Available data =>
━━━━━━

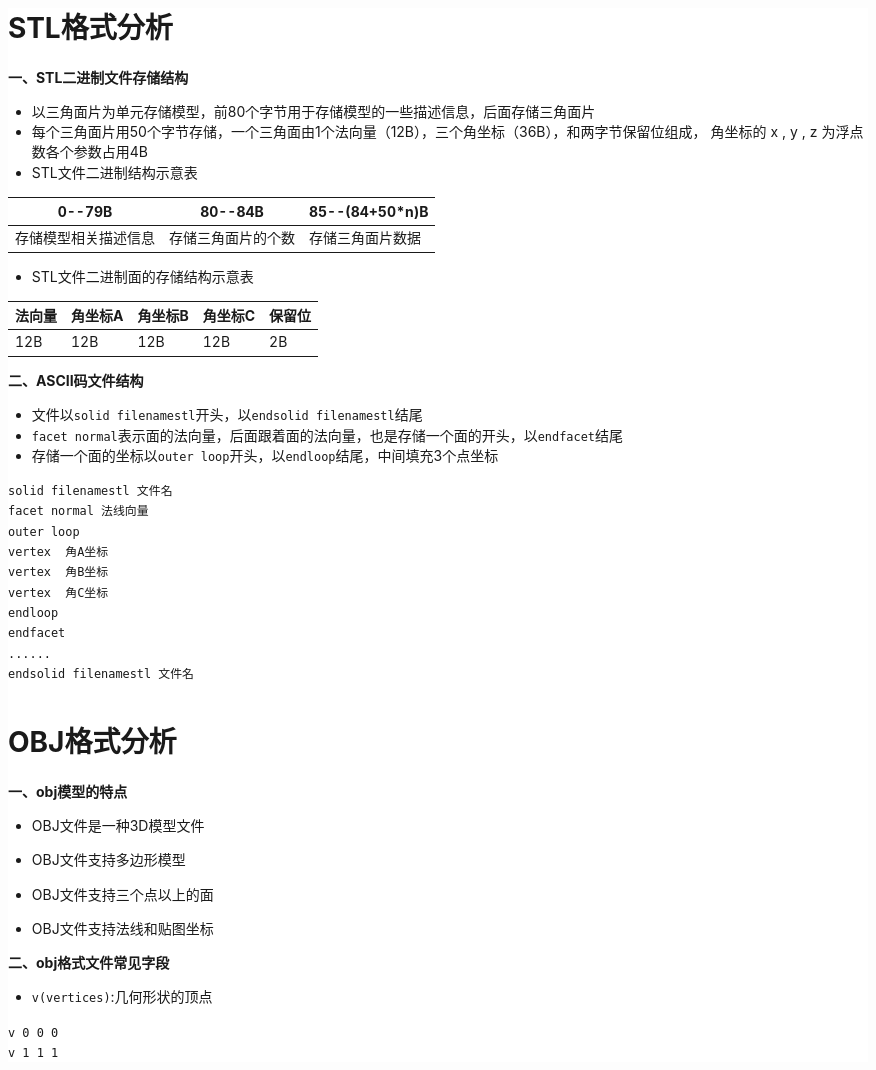 # STL格式分析

**一、STL二进制文件存储结构**

* 以三角面片为单元存储模型，前80个字节用于存储模型的一些描述信息，后面存储三角面片
* 每个三角面片用50个字节存储，一个三角面由1个法向量（12B），三个角坐标（36B），和两字节保留位组成， 角坐标的 x , y , z 为浮点数各个参数占用4B
* STL文件二进制结构示意表

| 0--79B               | 80--84B            | 85--(84+50*n)B   |
| -------------------- | ------------------ | ---------------- |
| 存储模型相关描述信息 | 存储三角面片的个数 | 存储三角面片数据 |

* STL文件二进制面的存储结构示意表

| 法向量 | 角坐标A | 角坐标B | 角坐标C | 保留位 |
| ------ | ------- | ------- | ------- | ------ |
| 12B    | 12B     | 12B     | 12B     | 2B     |

**二、ASCII码文件结构**

* 文件以`solid filenamestl`开头，以`endsolid filenamestl`结尾
* `facet normal`表示面的法向量，后面跟着面的法向量，也是存储一个面的开头，以`endfacet`结尾
* 存储一个面的坐标以`outer loop`开头，以`endloop`结尾，中间填充3个点坐标

```stl
solid filenamestl 文件名
facet normal 法线向量
outer loop
vertex	角A坐标
vertex	角B坐标
vertex	角C坐标
endloop
endfacet
......
endsolid filenamestl 文件名
```

# OBJ格式分析

**一、obj模型的特点**

* OBJ文件是一种3D模型文件

* OBJ文件支持多边形模型

* OBJ文件支持三个点以上的面

* OBJ文件支持法线和贴图坐标

**二、obj格式文件常见字段**

* `v(vertices)`:几何形状的顶点

```
v 0 0 0
v 1 1 1
```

━━━━━━

Problem details => Find and copy each line in the material above where the string "endfacet" occurs.

Task solution =>
* `facet normal`表示面的法向量，后面跟着面的法向量，也是存储一个面的开头，以`endfacet`结尾
endfacet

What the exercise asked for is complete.